Problem to work on
Return the lines from the start of the data through the line with "### Azure Pipelines". Include both of those lines and no others.

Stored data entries
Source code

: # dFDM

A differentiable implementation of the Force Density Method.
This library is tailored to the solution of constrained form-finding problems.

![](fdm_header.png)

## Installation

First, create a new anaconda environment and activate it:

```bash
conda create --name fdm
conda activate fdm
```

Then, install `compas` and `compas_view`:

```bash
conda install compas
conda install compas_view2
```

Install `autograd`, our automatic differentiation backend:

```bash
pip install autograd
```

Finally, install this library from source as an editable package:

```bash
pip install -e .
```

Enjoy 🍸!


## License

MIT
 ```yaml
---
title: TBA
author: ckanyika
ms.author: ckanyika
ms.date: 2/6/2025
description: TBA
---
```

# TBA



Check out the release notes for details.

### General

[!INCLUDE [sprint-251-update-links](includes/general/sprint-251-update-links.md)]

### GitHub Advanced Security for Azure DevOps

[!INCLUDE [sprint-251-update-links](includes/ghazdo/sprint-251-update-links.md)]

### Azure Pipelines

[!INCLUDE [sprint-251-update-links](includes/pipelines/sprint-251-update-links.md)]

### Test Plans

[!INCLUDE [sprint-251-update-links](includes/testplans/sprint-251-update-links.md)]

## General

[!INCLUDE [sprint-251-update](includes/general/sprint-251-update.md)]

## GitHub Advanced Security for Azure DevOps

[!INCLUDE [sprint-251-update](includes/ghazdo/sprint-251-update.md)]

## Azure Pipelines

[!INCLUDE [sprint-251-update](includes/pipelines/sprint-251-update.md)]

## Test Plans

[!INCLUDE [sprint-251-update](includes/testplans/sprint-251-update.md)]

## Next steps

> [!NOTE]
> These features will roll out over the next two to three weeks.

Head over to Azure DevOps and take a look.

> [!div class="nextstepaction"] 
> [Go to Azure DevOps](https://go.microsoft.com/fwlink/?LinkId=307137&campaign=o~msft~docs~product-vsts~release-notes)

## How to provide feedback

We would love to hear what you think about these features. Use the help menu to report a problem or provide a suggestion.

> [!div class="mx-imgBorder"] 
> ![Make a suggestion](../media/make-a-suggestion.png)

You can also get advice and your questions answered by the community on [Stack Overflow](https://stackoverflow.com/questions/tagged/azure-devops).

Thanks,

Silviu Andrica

Task response
Source code

: # dFDM

A differentiable implementation of the Force Density Method.
This library is tailored to the solution of constrained form-finding problems.

![](fdm_header.png)

## Installation

First, create a new anaconda environment and activate it:

```bash
conda create --name fdm
conda activate fdm
```

Then, install `compas` and `compas_view`:

```bash
conda install compas
conda install compas_view2
```

Install `autograd`, our automatic differentiation backend:

```bash
pip install autograd
```

Finally, install this library from source as an editable package:

```bash
pip install -e .
```

Enjoy 🍸!


## License

MIT
 ```yaml
---
title: TBA
author: ckanyika
ms.author: ckanyika
ms.date: 2/6/2025
description: TBA
---
```

# TBA



Check out the release notes for details.

### General

[!INCLUDE [sprint-251-update-links](includes/general/sprint-251-update-links.md)]

### GitHub Advanced Security for Azure DevOps

[!INCLUDE [sprint-251-update-links](includes/ghazdo/sprint-251-update-links.md)]

### Azure Pipelines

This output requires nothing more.